Owing to the refractive index dispersion, the switch performances worsen as the operating wavelength is detuned from the design value, i.e., [lambda] = 1.55 [micro]m. Therefore, a spectral analysis is required to evaluate the switch bandwidth, defined as the wavelength range in which the crosstalk CT and the insertion loss IL are both below the reference values [CT.sub.R] = -15dB and [IL.sub.R] = 1.1 dB, respectively [21,27].
Figure 2 shows the crosstalk and the insertion loss in the wavelength range where both the conditions CT < -15 dB and IL < 1.1 dB are fulfilled, for the 2WG MZS in the OFF (solid curves) and in the ON (dashed curves) states. In particular, Figures 2(a) and (b) refer to the case of input signal launched at port 1, whereas Figures 2(c) and (d) refer to the case of input signal launched at port 2.
Since the 2WG-MZS becomes asymmetric in the ON state (dashed curves), owing to the refractive index change in the phase shifter, the CT and the IL spectra calculated when the input signal is launched at port 1 (Figures 2(a) and (b)) are slightly different from those calculated when the input signal is launched at port 2 (Figures 2(c) and (d)).
Figure 3 shows the crosstalk (Figure 3(a)) and the insertion loss (Figure 3(b)) for the 3WG MZS in the OFF (solid curves) and in the ON (dashed curves) states in the wavelength range where both the conditions CT < -15 dB and IL < 1.1 dB are fulfilled. In this case, the spectral behavior of the 3WG MZS remains unchanged either when the input signal is launched at port 1 or at port 2, since the device is anyway symmetric.
We have calculated that the MZS bandwidth is equal to [DELTA][lambda] = 60 nm and [DELTA][lambda] = 115 nm in the cases of two-and three-waveguide configurations, respectively. Therefore, the three-waveguide MZS exhibits an almost doubled bandwidth useful for the WDM transmission on optical NoCs.

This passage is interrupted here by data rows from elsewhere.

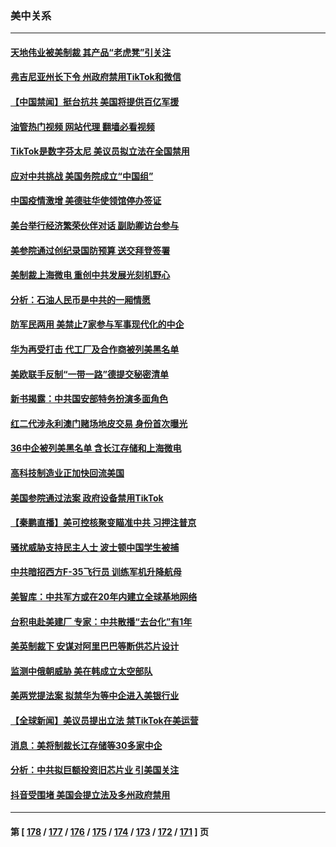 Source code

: ### 美中关系
---
#### [天地伟业被美制裁 其产品“老虎凳”引关注](../../pages/nf1412576/n13886445.md?12180045) 
#### [弗吉尼亚州长下令 州政府禁用TikTok和微信](../../pages/nf1412576/n13886676.md?12180045) 
#### [【中国禁闻】挺台抗共 美国将提供百亿军援](../../pages/nf1412576/n13886434.md?12180045) 
#### [油管热门视频 网站代理 翻墙必看视频](http://138.2.39.72:81/youtube.html?epic-marker?12180045)
#### [TikTok是数字芬太尼 美议员拟立法在全国禁用](../../pages/nf1412576/n13886372.md?12180045) 
#### [应对中共挑战 美国务院成立“中国组”](../../pages/nf1412576/n13886390.md?12180045) 
#### [中国疫情激增 美德驻华使领馆停办签证](../../pages/nf1412576/n13886335.md?12180045) 
#### [美台举行经济繁荣伙伴对话 副助卿访台参与](../../pages/nf1412576/n13886119.md?12180045) 
#### [美参院通过创纪录国防预算 送交拜登签署](../../pages/nf1412576/n13885868.md?12180045) 
#### [美制裁上海微电 重创中共发展光刻机野心](../../pages/nf1412576/n13885811.md?12180045) 
#### [分析：石油人民币是中共的一厢情愿](../../pages/nf1412576/n13885034.md?12180045) 
#### [防军民两用 美禁止7家参与军事现代化的中企](../../pages/nf1412576/n13885725.md?12180045) 
#### [华为再受打击 代工厂及合作商被列美黑名单](../../pages/nf1412576/n13885714.md?12180045) 
#### [美欧联手反制“一带一路”德提交秘密清单](../../pages/nf1412576/n13885700.md?12180045) 
#### [新书揭露：中共国安部特务扮演多面角色](../../pages/nf1412576/n13885682.md?12180045) 
#### [红二代涉永利澳门赌场地皮交易 身份首次曝光](../../pages/nf1412576/n13884985.md?12180045) 
#### [36中企被列美黑名单 含长江存储和上海微电](../../pages/nf1412576/n13885591.md?12180045) 
#### [高科技制造业正加快回流美国](../../pages/nf1412576/n13885631.md?12180045) 
#### [美国参院通过法案 政府设备禁用TikTok](../../pages/nf1412576/n13885050.md?12180045) 
#### [【秦鹏直播】美可控核聚变瞄准中共 习押注普京](../../pages/nf1412576/n13884975.md?12180045) 
#### [骚扰威胁支持民主人士 波士顿中国学生被捕](../../pages/nf1412576/n13884868.md?12180045) 
#### [中共暗招西方F-35飞行员 训练军机升降航母](../../pages/nf1412576/n13884980.md?12180045) 
#### [美智库：中共军方或在20年内建立全球基地网络](../../pages/nf1412576/n13884946.md?12180045) 
#### [台积电赴美建厂 专家：中共散播“去台化”有1年](../../pages/nf1412576/n13884698.md?12180045) 
#### [美英制裁下 安谋对阿里巴巴等断供芯片设计](../../pages/nf1412576/n13884840.md?12180045) 
#### [监测中俄朝威胁 美在韩成立太空部队](../../pages/nf1412576/n13884813.md?12180045) 
#### [美两党提法案 拟禁华为等中企进入美银行业](../../pages/nf1412576/n13884752.md?12180045) 
#### [【全球新闻】美议员提出立法 禁TikTok在美运营](../../pages/nf1412576/n13884540.md?12180045) 
#### [消息：美将制裁长江存储等30多家中企](../../pages/nf1412576/n13884497.md?12180045) 
#### [分析：中共拟巨额投资旧芯片业 引美国关注](../../pages/nf1412576/n13884391.md?12180045) 
#### [抖音受围堵 美国会提立法及多州政府禁用](../../pages/nf1412576/n13884105.md?12180045) 

---
#### 第 [ [178](./178.md?12180045) / [177](./177.md?12180045) / [176](./176.md?12180045) / [175](./175.md?12180045) / [174](./174.md?12180045) / [173](./173.md?12180045) / [172](./172.md?12180045) / [171](./171.md?12180045) ] 页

3. 4 X 4 MACH-ZEHNDER SWITCH MATRIX
The above-mentioned analysis, through the combination of the FEM drift-diffusion model and the FD-BPM model of the electromagnetic propagation, provides a description at the physical level of the MZSs which characterizes the device behavior at the ports (as shown in Figures 2 and 3). From the knowledge of these spectra it is possible to consider the MZSs as black boxes that allow the implementation of reliable numerical models at the network level.

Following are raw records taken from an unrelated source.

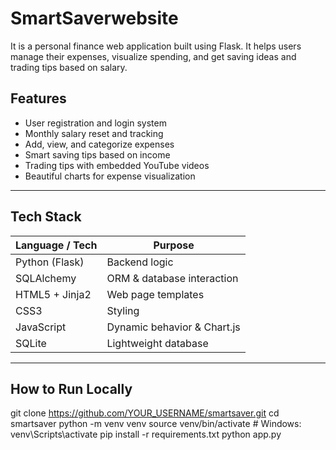 # SmartSaverwebsite

It is a personal finance web application built using Flask. It helps users manage their expenses, visualize spending, and get saving ideas and trading tips based on salary.


## Features

- User registration and login system
- Monthly salary reset and tracking
- Add, view, and categorize expenses
- Smart saving tips based on income
- Trading tips with embedded YouTube videos
- Beautiful charts for expense visualization

---

## Tech Stack

| Language / Tech      | Purpose                           |
| -------------------- | --------------------------------- |
| Python (Flask)       | Backend logic                     |
| SQLAlchemy           | ORM & database interaction        |
| HTML5 + Jinja2       | Web page templates                |
| CSS3                 | Styling                           |
| JavaScript           | Dynamic behavior & Chart.js       |
| SQLite               | Lightweight database              |

---

## How to Run Locally


git clone https://github.com/YOUR_USERNAME/smartsaver.git
cd smartsaver
python -m venv venv
source venv/bin/activate  # Windows: venv\Scripts\activate
pip install -r requirements.txt
python app.py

In this way, the behavior of the switch matrixes and of the overall network can be predicted by suitably multiplying the transfer functions according to the switch connections within the network.
As schematized in Figure 4, we focus on the analysis of a 4 x 4 switch matrix in which six MZSs are connected according to the Benes configuration . We have chosen this classical and simple configuration of switch matrix to compare the performances of the conventional 2WG MZS with those of the proposed 3WG MZS. However, for more efficient and more complex configurations the analysis would be similar .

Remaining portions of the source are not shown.